Headlines in the News: a Data Visualization Project
Hello!
For my first project we were tasked with performing EDA (Exploratory Data Analysis). The purpose of this as in the beginning any type of work with data is to see if there are any insights that might prompt further questions about visual inspection.
Our eyes have a greater ability to pick up on patterns much more quickly with a simple glance than a wall of text on a multi page report.
The dataset I chose was the "News Aggregator Data Set." The rationale for choosing this dataset was the fact that there were 8 features for each row and a total of >400k observations. My concerns in this initial project were first, not having a large enough data set to challenge myself, and second, not having enough data with which to work.
Let's talk about the dataset.
Being my first project, there were a few very important lessons learned in the process of going through this project. One of the most important being, understanding the dataset.
There were 7 main parameters which were of interest to me in this data set: the headline, the cluster id, the time stamp, the publisher, category, host name, url.
The cluster id is the specific id for an occurrence in history. The occurrence of a war in another country published in two different papers might have two different headlines, but in this data set, those two headlines would share the same cluster id. My first thought on dealing with a large dataset would be to separate the observations in to more manageable chunks.
I chose to do so by creating a bar chart based on the 4 categories provided by the observations: Business, Entertainment, Health and Technology.
At first glance...
you will notice that the Entertainment category accounts for more than the other three categories combined. I thought the distinction would be better clarified when placed in the context of the time stamps in my data set. My hope was that with the time stamp I would be able to see how long it took for a news occurrence to propagate throughout the news networks, essentially I would be able to see how long it took for a news to go viral. Based on the cluster id, this was my initial plan.
Problems
This is what ended up happening...
Remember how I said that I learned some important lessons? The biggest lesson I learned was making sure you understand your data set. In my case I should have taken a smaller sampling of my data to see if there was in fact a time differential between the time stamps. From what I was able to discern from the Readme file, the aggregation was taken from a single session and not over a period of time, hence a difference of 0.
Word Cloud
With time running short on my delivery I decided to settle on a word cloud. My data set is particularly suited for a word cloud because often times headlines are based on key attention grabbing words. By plotting which words were most used it is possible to demonstrate what the publishers most hoped to use to gain readers' attention.

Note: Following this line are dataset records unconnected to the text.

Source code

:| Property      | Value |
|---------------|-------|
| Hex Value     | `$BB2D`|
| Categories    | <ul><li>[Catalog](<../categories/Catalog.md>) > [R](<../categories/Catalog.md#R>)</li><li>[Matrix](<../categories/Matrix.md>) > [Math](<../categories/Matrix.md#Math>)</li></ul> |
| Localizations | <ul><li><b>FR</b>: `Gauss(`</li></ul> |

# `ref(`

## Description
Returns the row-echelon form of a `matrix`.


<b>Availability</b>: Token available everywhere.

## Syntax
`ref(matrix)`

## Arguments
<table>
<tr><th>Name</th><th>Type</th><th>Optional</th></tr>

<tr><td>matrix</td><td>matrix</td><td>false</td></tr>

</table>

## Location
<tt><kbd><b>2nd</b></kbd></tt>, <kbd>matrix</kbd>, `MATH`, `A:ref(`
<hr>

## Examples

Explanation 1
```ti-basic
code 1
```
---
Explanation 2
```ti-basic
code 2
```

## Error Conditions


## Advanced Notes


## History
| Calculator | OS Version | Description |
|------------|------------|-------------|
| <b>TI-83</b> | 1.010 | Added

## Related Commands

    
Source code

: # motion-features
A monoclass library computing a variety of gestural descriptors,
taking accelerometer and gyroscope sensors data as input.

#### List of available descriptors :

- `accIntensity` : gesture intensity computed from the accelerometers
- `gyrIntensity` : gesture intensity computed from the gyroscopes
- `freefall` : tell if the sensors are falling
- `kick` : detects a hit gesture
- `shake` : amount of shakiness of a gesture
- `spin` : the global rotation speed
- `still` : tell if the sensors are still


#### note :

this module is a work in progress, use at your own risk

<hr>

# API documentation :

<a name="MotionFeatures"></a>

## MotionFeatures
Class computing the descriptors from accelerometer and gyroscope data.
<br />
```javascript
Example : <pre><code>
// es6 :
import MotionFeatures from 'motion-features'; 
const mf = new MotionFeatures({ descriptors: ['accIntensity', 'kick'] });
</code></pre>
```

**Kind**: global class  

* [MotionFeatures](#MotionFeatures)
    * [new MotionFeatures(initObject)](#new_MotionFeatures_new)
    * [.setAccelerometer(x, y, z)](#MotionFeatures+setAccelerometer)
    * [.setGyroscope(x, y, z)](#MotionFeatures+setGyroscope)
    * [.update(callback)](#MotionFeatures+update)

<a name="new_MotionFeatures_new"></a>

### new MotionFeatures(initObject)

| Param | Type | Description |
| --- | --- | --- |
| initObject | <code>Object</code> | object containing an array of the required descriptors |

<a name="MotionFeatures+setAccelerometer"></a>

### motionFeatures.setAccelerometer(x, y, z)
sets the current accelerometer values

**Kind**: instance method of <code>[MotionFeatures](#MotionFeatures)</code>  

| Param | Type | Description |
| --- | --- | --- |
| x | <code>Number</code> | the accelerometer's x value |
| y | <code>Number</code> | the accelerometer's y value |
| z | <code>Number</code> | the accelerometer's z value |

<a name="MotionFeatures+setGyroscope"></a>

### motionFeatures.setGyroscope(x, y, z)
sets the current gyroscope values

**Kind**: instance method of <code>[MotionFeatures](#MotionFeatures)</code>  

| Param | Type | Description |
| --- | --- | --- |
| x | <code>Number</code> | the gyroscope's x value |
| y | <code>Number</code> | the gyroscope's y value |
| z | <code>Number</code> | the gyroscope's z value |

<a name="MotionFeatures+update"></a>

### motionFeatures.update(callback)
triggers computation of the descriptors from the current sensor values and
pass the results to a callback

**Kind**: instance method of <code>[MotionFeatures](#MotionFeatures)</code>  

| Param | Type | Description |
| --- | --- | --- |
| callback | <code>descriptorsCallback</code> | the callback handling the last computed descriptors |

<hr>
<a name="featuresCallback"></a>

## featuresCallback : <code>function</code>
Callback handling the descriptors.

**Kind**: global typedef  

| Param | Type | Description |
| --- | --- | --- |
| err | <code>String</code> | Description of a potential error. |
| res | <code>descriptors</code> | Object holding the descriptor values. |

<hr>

Business | Entertainment |
Health |
Technology |
Final words, Future work
I would submit to you that my first graph, though only a bar graph, is the most interesting. I did not know how much of published content was based on entertainment. However because of my unfamiliarity with this data set I was not able to give as complete of an analysis as I had hoped.
My future plans for this project include a Shiny app that would allow me to select for publishers and show their relative bar graph distributions among the four categories allowing readers to focus on publishers whose distribution fits their interests best.
Personal Thoughts
In this election season there has been a lot of talk about how the media has greatly influenced the current Presidential election situation. We are currently in an era of the most political division in America and I have heard that may be in part due to the echo chamber we encounter on the internet as we are only recommended things and ideas that cater to our current tastes. As I delved into this project I could not help but wonder about the implications of the media in their traditional or modern forms and how their interests as a business may shape how we perceive events.